Henner Petin

Fields

Classics

Education

B.A., Corpus Christi College, Oxford, 2018
MPhil., Kings College, Cambridge, 2019

At Marlboro Since

2019

Headshot of Henner Petin

Marlboro’s latest classics fellow, Henner Petin comes directly from his MPhil in Classics at Kings College, Cambridge. A native of Germany, he has spent the last eight years of his education in England, where he felt encouraged to pursue his passion for classics. “The chance to teach the languages and literatures of antiquity to open-minded students is a great opportunity to allow others to develop their own unique relationship with classics in the way that my teachers have allowed me the same” Henner says. “It is also a chance to explore and take further some of my reflections about the future of classics as a discipline, which we have a constant obligation to challenge and re-frame in our own time.” He is especially interested in providing a teaching space in which self-reflective questions take a prominent place, such as: “Why do we think about antiquity at all?“ and “What does our fascination with the Greeks and Romans say about our own culture?“

Henner has particular interests in the study of Greek poetry, especially tragedy and relevant aspects of literary and cultural theory, as well as the study of Greek literature alongside modern anthropology.
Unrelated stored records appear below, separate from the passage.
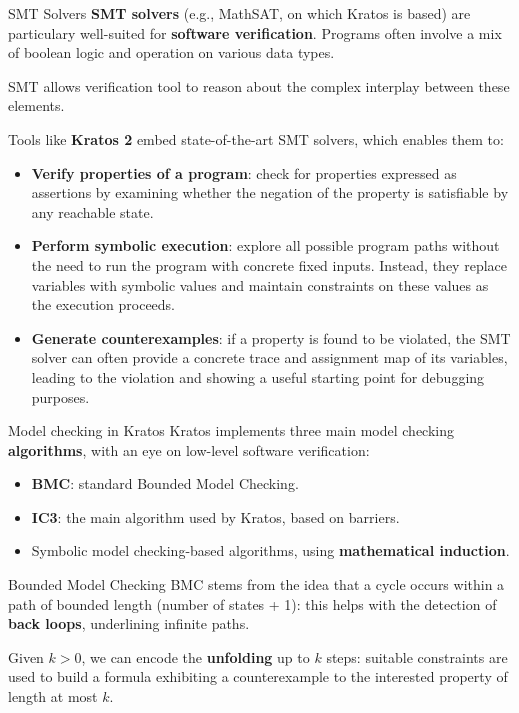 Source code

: \documentclass[aspectratio=1610,10.5pt]{beamer} %
\begin{document}
\begin{frame}{SMT Solvers}
    \textbf{SMT solvers} (e.g., MathSAT, on which Kratos is based) are particulary well-suited for \textbf{software verification}. Programs often involve a mix of boolean logic and operation on various data types.

    SMT allows verification tool to reason about the complex interplay between these elements.

    \bigskip

    Tools like \textbf{Kratos 2} embed state-of-the-art SMT solvers, which enables them to:

    \smallskip

    \begin{itemize}
        \item \textbf{Verify properties of a program}: check for properties expressed as assertions by examining whether the negation of the property is satisfiable by any reachable state.
        \item \textbf{Perform symbolic execution}: explore all possible program paths without the need to run the program with concrete fixed inputs.
            Instead, they replace variables with symbolic values and maintain constraints on these values as the execution proceeds.
        \item \textbf{Generate counterexamples}: if a property is found to be violated, the SMT solver can often provide a concrete trace and assignment map of its variables, leading to the violation and showing a useful starting point for debugging purposes.
    \end{itemize}
\end{frame}

\begin{frame}[fragile]{Model checking in Kratos}
    Kratos implements three main model checking \textbf{algorithms}, with an eye on low-level software verification:
    \begin{itemize}
        \item \textbf{BMC}: standard Bounded Model Checking.
        \item \textbf{IC3}: the main algorithm used by Kratos, based on barriers.
        \item Symbolic model checking-based algorithms, using \textbf{mathematical induction}.
    \end{itemize}
    \begin{block}{Bounded Model Checking}
        BMC stems from the idea that a cycle occurs within a path of bounded length (number of states + 1): this helps with the detection of \textbf{back loops}, underlining infinite paths.

        \smallskip

        Given $k > 0$, we can encode the \textbf{unfolding} up to $k$ steps: suitable constraints are used to build a formula exhibiting a counterexample to the interested property of length at most $k$.
    \end{block}
\end{frame}
\end{document}

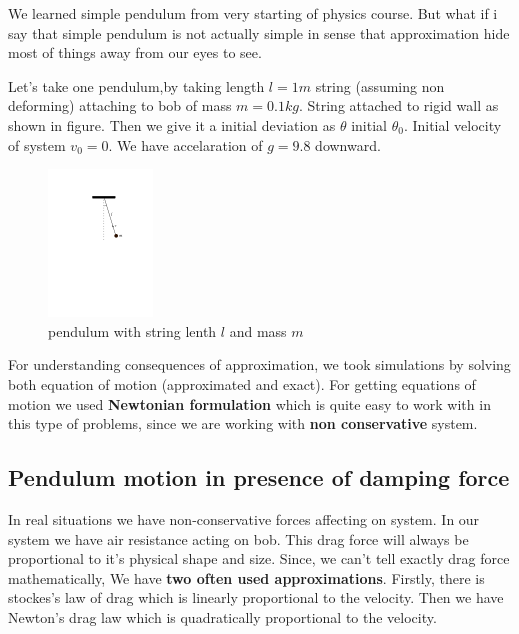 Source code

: \documentclass[11pt,a4paper]{article}
\begin{document}
We learned simple pendulum from very starting of physics course. But what if i say that simple pendulum is not actually simple in sense that approximation hide most of things away from our eyes to see.

Let's take one pendulum,by taking length \(l = 1 m\) string (assuming non deforming) attaching to bob of mass \(m = 0.1 kg\). String attached to rigid wall as shown in figure. Then we give it a initial deviation as \(\theta\) initial \(\theta_{0}\). Initial velocity of system \(v_{0}=0\). We have accelaration of \(g=9.8\) downward.

\begin{figure}[htbp]
\centering
\includegraphics[width=0.3 \textwidth]{./figure1.png}
\caption{\label{fig:orgcb8b6b3}pendulum with string lenth \(l\) and mass \(m\)}
\end{figure}

For understanding consequences of approximation, we took simulations by solving both equation of motion (approximated and exact). For getting equations of motion we used \textbf{Newtonian formulation} which is quite easy to work with in this type of problems, since we are working with \textbf{non conservative} system.


\subsection{Pendulum motion in presence of damping force}
\label{sec:orge2269db}

In real situations we have non-conservative forces affecting on system. In our system we have air resistance acting on bob. This drag force will always be proportional to it's physical shape and size. Since, we can't tell exactly drag force mathematically, We have \textbf{two often used approximations}. Firstly, there is stockes's law of drag which is linearly proportional to the velocity. Then we have Newton's drag law which is quadratically proportional to the velocity.
\end{document}
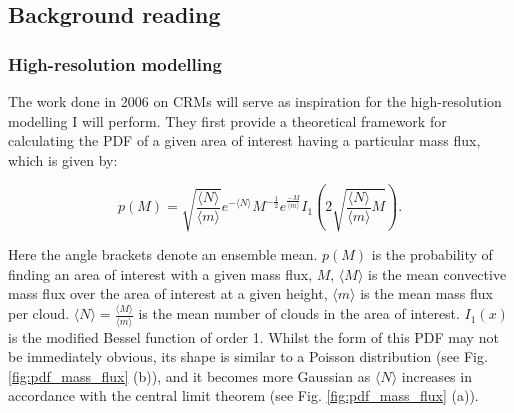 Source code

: \documentclass[11pt,a4paper]{article}
\begin{document}
\resetgeometry

\subsection{Background reading}

\subsubsection{High-resolution modelling}

The work done in 2006 on CRMs \parencite{craig2006fluctuations, cohen2006fluctuations} will serve as inspiration for the high-resolution modelling I will perform. They first provide a theoretical framework for calculating the PDF of a given area of interest having a particular mass flux, which is given by:

\begin{equation}
    p(M) = \sqrt{\frac{\langle N \rangle}{\langle m \rangle}} e^{-\langle N \rangle} M^{-\frac{1}{2}} e^{\frac{-M}{\langle m \rangle}} I_1\left(2 \sqrt{\frac{\langle N \rangle}{\langle m \rangle} M}\right).
    \label{eqn:pdf_mass_flux}
\end{equation}

Here the angle brackets denote an ensemble mean. $p(M)$ is the probability of finding an area of interest with a given mass flux, $M$, $\langle M \rangle$ is the mean convective mass flux over the area of interest at a given height, $\langle m \rangle$ is the mean mass flux per cloud. $\langle N \rangle = \frac{\langle M \rangle}{\langle m \rangle}$ is the mean number of clouds in the area of interest. $I_1(x)$ is the modified Bessel function of order 1. Whilst the form of this PDF may not be immediately obvious, its shape is similar to a Poisson distribution (see Fig. \ref{fig:pdf_mass_flux} (b)), and it becomes more Gaussian as $\langle N \rangle$ increases in accordance with the central limit theorem (see Fig. \ref{fig:pdf_mass_flux} (a)).
\end{document}
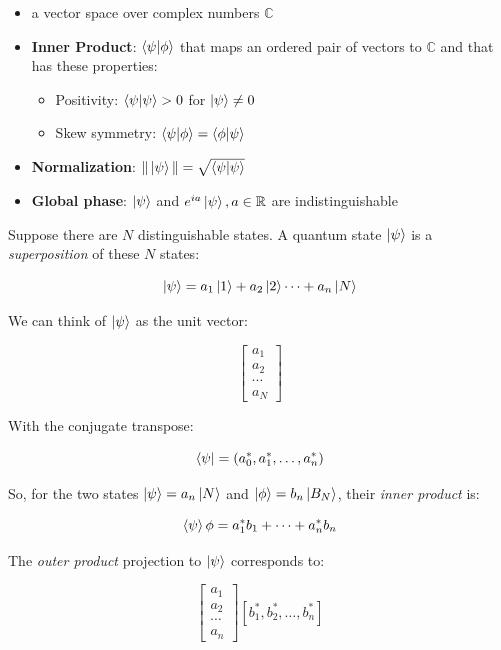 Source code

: \documentclass[11pt]{article}
\begin{document}
\begin{itemize}
	\item a vector space over complex numbers $\mathbb{C}$
	\item \textbf{Inner Product}: $\braket{\psi|\phi}$ that maps an ordered pair of vectors to $\mathbb{C}$ and that has these properties:
	      \begin{itemize}
		      \item Positivity: $\braket{\psi|\psi} > 0$ for $\ket{\psi} \ne 0$
		      \item Skew symmetry: $\braket{\psi|\phi} = \braket{\phi|\psi}$
	      \end{itemize}
	\item \textbf{Normalization}: $\|\ket{\psi}\| = \sqrt{\braket{\psi|\psi}}$
	\item \textbf{Global phase}: $\ket{\psi}$ and $e^{ia}\ket{\psi}, a \in \mathbb{R}$ are indistinguishable
\end{itemize}

Suppose there are $N$ distinguishable states. A quantum state $\ket{\psi}$ is a \textit{superposition} of these $N$ states:

\begin{equation*}
	\ket{\psi} = a_1 \ket{1} + a_2 \ket{2} \cdots + a_n \ket{N}
\end{equation*}

We can think of $\ket{\psi}$ as the unit vector:

\[
	\begin{bmatrix}
		a_1    \\
		a_2    \\
		\cdots \\
		a_N
	\end{bmatrix}
\]

With the conjugate transpose:

\[
	\bra{\psi} = (a_0^*, a_1^*, \ldots, a_n^*)
\]

So, for the two states $\ket{\psi} = a_n \ket{N}$ and $\ket{\phi} = b_n \ket{B_N}$, their \textit{inner product} is:

\begin{equation*}
	\braket{\psi}{\phi} = a_1^*b_1 + \cdots + a_n^*b_n
\end{equation*}

The \textit{outer product} projection to $\ket{\psi}$ corresponds to:

\[
	\begin{bmatrix}
		a_1    \\
		a_2    \\
		\cdots \\
		a_n
	\end{bmatrix}
	[b_1^*, b_2^*, \ldots, b_n^*]
\]
\end{document}
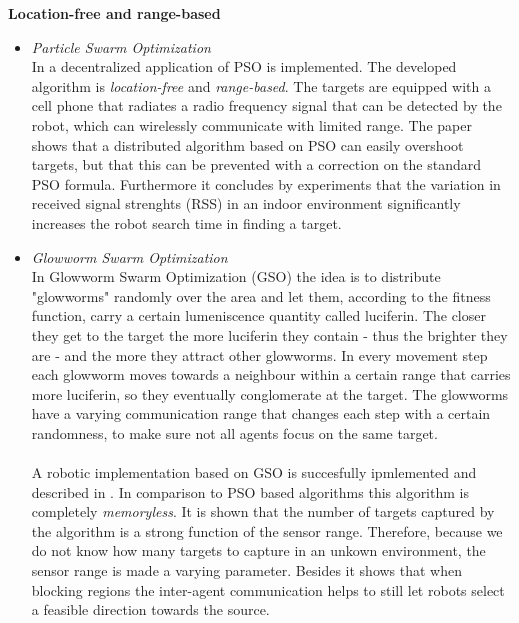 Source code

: 	\textbf{Location-free and range-based}
	\begin{itemize}
		\item
		\textit{Particle Swarm Optimization}\\
		In \cite{derr2009multi} a decentralized application of PSO is implemented.
		The developed algorithm is \emph{location-free} and \emph{range-based}.
		The targets are equipped with a cell phone that radiates a radio frequency signal that can be detected by the robot, which can wirelessly communicate with limited range.
		The paper shows that a distributed algorithm based on PSO can easily overshoot targets, but that this can be prevented with a correction on the standard PSO formula.
		Furthermore it concludes by experiments that the variation in received signal strenghts (RSS) in an indoor environment significantly increases the robot search time in finding a target.

		\item
		\textit{Glowworm Swarm Optimization}\\
		In Glowworm Swarm Optimization (GSO) the idea is to distribute "glowworms" randomly over the area and let them, according to the fitness function, carry a certain lumeniscence quantity called luciferin. 
		The closer they get to the target the more luciferin they contain - thus the brighter they are - and the more they attract other glowworms. 
		In every movement step each glowworm moves towards a neighbour within a certain range that carries more luciferin, so they eventually conglomerate at the target. 
		The glowworms have a varying communication range that changes each step with a certain randomness, to make sure not all agents focus on the same target. \cite{krishnanand2006glowworm}\\
		\\
		A robotic implementation based on GSO is succesfully ipmlemented and described in \cite{krishnanand2005detection}.
		In comparison to PSO based algorithms this algorithm is completely \emph{memoryless}.
		It is shown that the number of targets captured by the algorithm is a strong function of the sensor range.
		Therefore, because we do not know how many targets to capture in an unkown environment, the sensor range is made a varying parameter.
		Besides it shows that when blocking regions the inter-agent communication helps to still let robots select a feasible direction towards the source.

	\end{itemize}

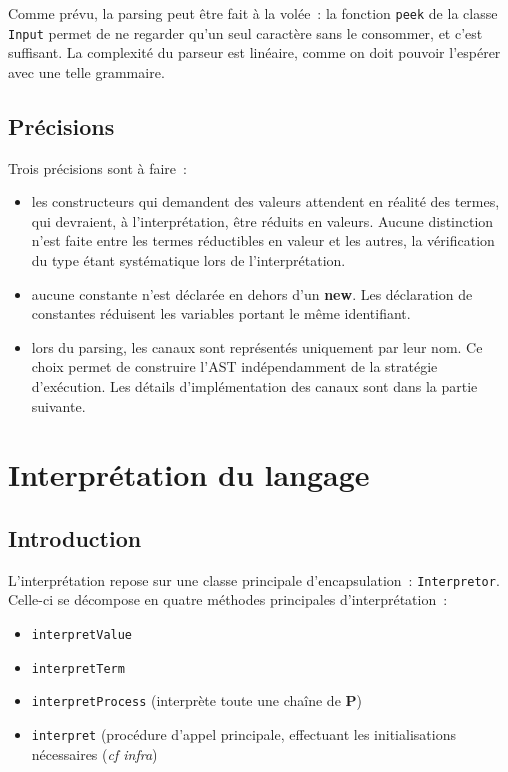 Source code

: \documentclass[11pt]{article} %
\begin{document}
Comme prévu, la parsing peut être fait à la volée~: la fonction \texttt{peek} de la classe \texttt{Input} permet de ne regarder qu'un seul caractère sans le consommer, et c'est suffisant. La complexité du parseur est linéaire, comme on doit pouvoir l'espérer avec une telle grammaire.

\subsection{Précisions}

Trois précisions sont à faire~:
\begin{itemize}
\item les constructeurs qui demandent des valeurs attendent en réalité des termes, qui devraient, à l'interprétation, être réduits en valeurs. Aucune distinction n'est faite entre les termes réductibles en valeur et les autres, la vérification du type étant systématique lors de l'interprétation.
\item aucune constante n'est déclarée en dehors d'un \textbf{new}. Les déclaration de constantes réduisent les variables portant le même identifiant.
\item lors du parsing, les canaux sont représentés uniquement par leur nom. Ce choix permet de construire l'AST indépendamment de la stratégie d'exécution. Les détails d'implémentation des canaux sont dans la partie suivante.
\end{itemize}

\section{Interprétation du langage}

\subsection{Introduction}

  L'interprétation repose sur une classe principale d'encapsulation~: \texttt{Interpretor}.  Celle-ci se décompose en quatre méthodes principales d'interprétation~:
\begin{itemize}
  \item \texttt{interpretValue}
  \item \texttt{interpretTerm}
  \item \texttt{interpretProcess} (interprète toute une chaîne de \textbf{P})
  \item \texttt{interpret} (procédure d'appel principale, effectuant les initialisations nécessaires (\emph{cf infra})
\end{itemize}
\end{document}
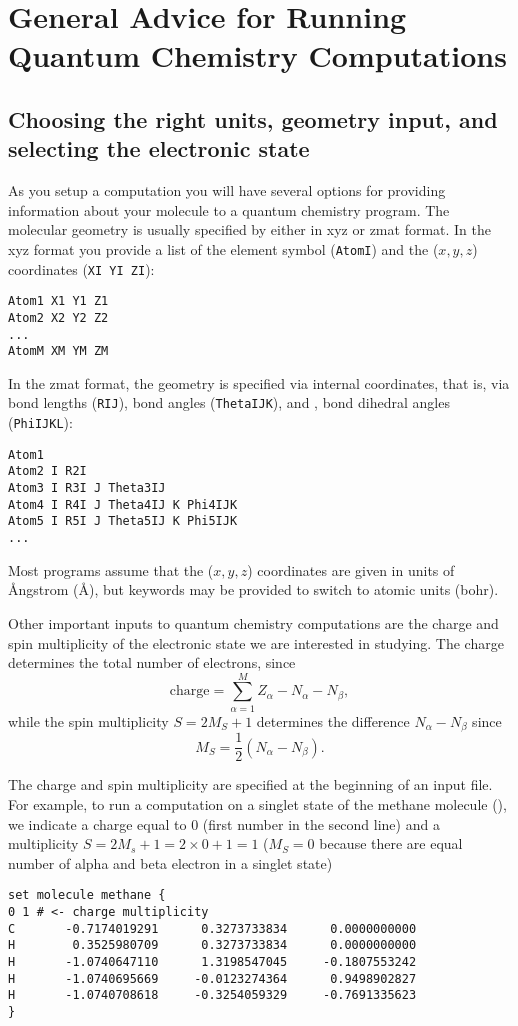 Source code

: \documentclass[../Main/chem532-notes.tex]{subfiles}
\begin{document}
\setcounter{chapter}{8}

\chapter{General Advice for Running Quantum Chemistry Computations}

\section{Choosing the right units, geometry input, and selecting the electronic state}

As you setup a computation you will have several options for providing information about your molecule to a quantum chemistry program.
The molecular geometry is usually specified by either in xyz or zmat format. In the xyz format you provide a list of the element symbol (\verb|AtomI|) and the ($x, y,z$) coordinates (\verb|XI YI ZI|):
\begin{verbatim}
Atom1 X1 Y1 Z1
Atom2 X2 Y2 Z2
...
AtomM XM YM ZM
\end{verbatim}
In the zmat format, the geometry is specified via internal coordinates, that is, via bond lengths (\verb|RIJ|), bond angles (\verb|ThetaIJK|), and , bond dihedral angles (\verb|PhiIJKL|):
\begin{verbatim}
Atom1
Atom2 I R2I 
Atom3 I R3I J Theta3IJ
Atom4 I R4I J Theta4IJ K Phi4IJK
Atom5 I R5I J Theta5IJ K Phi5IJK
...
\end{verbatim}
Most programs assume that the ($x,y,z$) coordinates are given in units of \AA{}ngstrom (\AA{}), but keywords may be provided to switch to atomic units (bohr).

Other important inputs to quantum chemistry computations are the charge and spin multiplicity of the electronic state we are interested in studying.
The charge determines the total number of electrons, since
\begin{equation}
\mathrm{charge} = \sum_{\alpha=1}^M Z_\alpha - N_\alpha - N_\beta,
\end{equation}
while the spin multiplicity $S = 2 M_S + 1$ determines the difference $N_\alpha - N_\beta$ since
\begin{equation}
M_S = \frac{1}{2} (N_\alpha - N_\beta).
\end{equation}

The charge and spin multiplicity are specified at the beginning of an input file. For example, to run a computation on a singlet state of the methane molecule (), we indicate a charge equal to 0 (first number in the second line) and a multiplicity $S= 2M_s + 1 = 2 \times 0 + 1 = 1$ ($M_S = 0$ because there are equal number of alpha and beta electron in a singlet state)
\begin{verbatim}
set molecule methane {
0 1 # <- charge multiplicity
C       -0.7174019291      0.3273733834      0.0000000000                 
H        0.3525980709      0.3273733834      0.0000000000                 
H       -1.0740647110      1.3198547045     -0.1807553242                 
H       -1.0740695669     -0.0123274364      0.9498902827                 
H       -1.0740708618     -0.3254059329     -0.7691335623     
}
\end{verbatim}
\end{document}
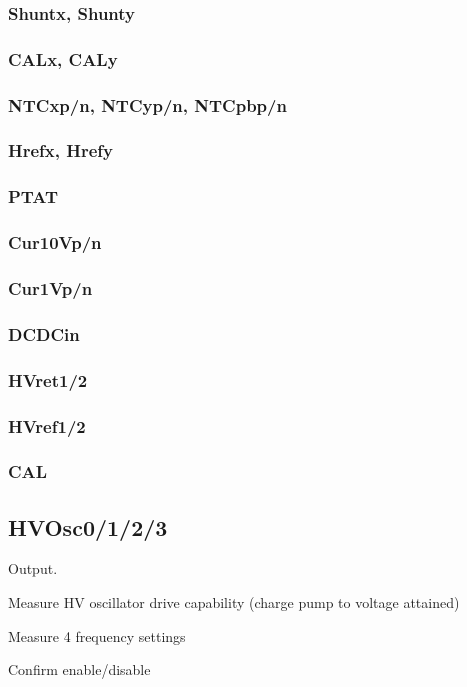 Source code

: \documentclass[11pt]{article}   			%
\begin{document}
\subsubsection{Shuntx, Shunty}

\subsubsection{CALx, CALy}

\subsubsection{NTCxp/n, NTCyp/n, NTCpbp/n}

\subsubsection{Hrefx, Hrefy}

\subsubsection{PTAT}

\subsubsection{Cur10Vp/n}

\subsubsection{Cur1Vp/n}

\subsubsection{DCDCin}

\subsubsection{HVret1/2}

\subsubsection{HVref1/2}

\subsubsection{CAL}

\subsection{HVOsc0/1/2/3}
Output. 
\begin{compactitem}
    \item{Measure HV oscillator drive capability (charge pump to voltage attained)}
	\item{Measure 4 frequency settings}
	\item{ Confirm enable/disable}
\end{compactitem}
\end{document}
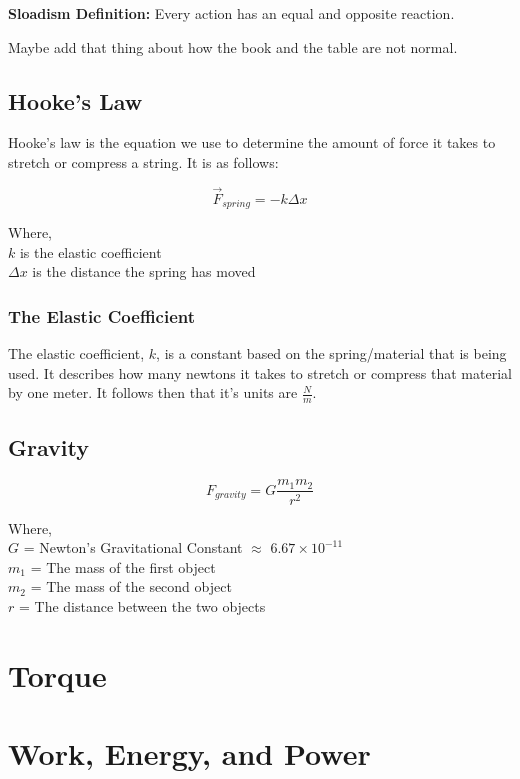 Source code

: \documentclass{article}
\begin{document}
\noindent \textbf{Sloadism Definition:} Every action has an equal and opposite reaction.

Maybe add that thing about how the book and the table are not normal.

\subsection{Hooke's Law}
Hooke's law is the equation we use to determine the amount of force it takes to stretch or
compress a string. It is as follows:

\begin{equation}\label{eq : hooke}
    \vec{F}_{spring} = -k \Delta x
\end{equation}

\noindent Where, \\
\indent $k$ is the elastic coefficient \\
\indent $\Delta x$ is the distance the spring has moved

\subsubsection{The Elastic Coefficient}
The elastic coefficient, $k$, is a constant based on the spring/material that is being used.
It describes how many newtons it takes to stretch or compress that material by one meter.
It follows then that it's units are $\frac{N}{m}$.
\subsection{Gravity}
\begin{equation}\label{eq : grav force}
    F_{gravity} = G\frac{m_1 m_2}{r^2}
\end{equation}

\noindent Where, \\
\indent $G$ = Newton's Gravitational Constant $\approx$ $6.67 \times 10^{-11}$ \\
\indent $m_1$ = The mass of the first object \\
\indent $m_2$ = The mass of the second object \\
\indent $r$ = The distance between the two objects \\

\newpage
\section{Torque}

\section{Work, Energy, and Power}
\end{document}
His MPhil dissertation considers Euripides’ Ion and the question how tragedy as a medium is uniquely suited to what might be called “myth-making.” Here and elsewhere, Henner‘s work has been particularly inspired by the ideas of French anthropologist René Girard. His undergraduate thesis uses Girard’s ideas to challenge the conventional interpretation of Aeschylus’ Oresteiaas as a straightforward celebration of democracy prevailing over primitive customs.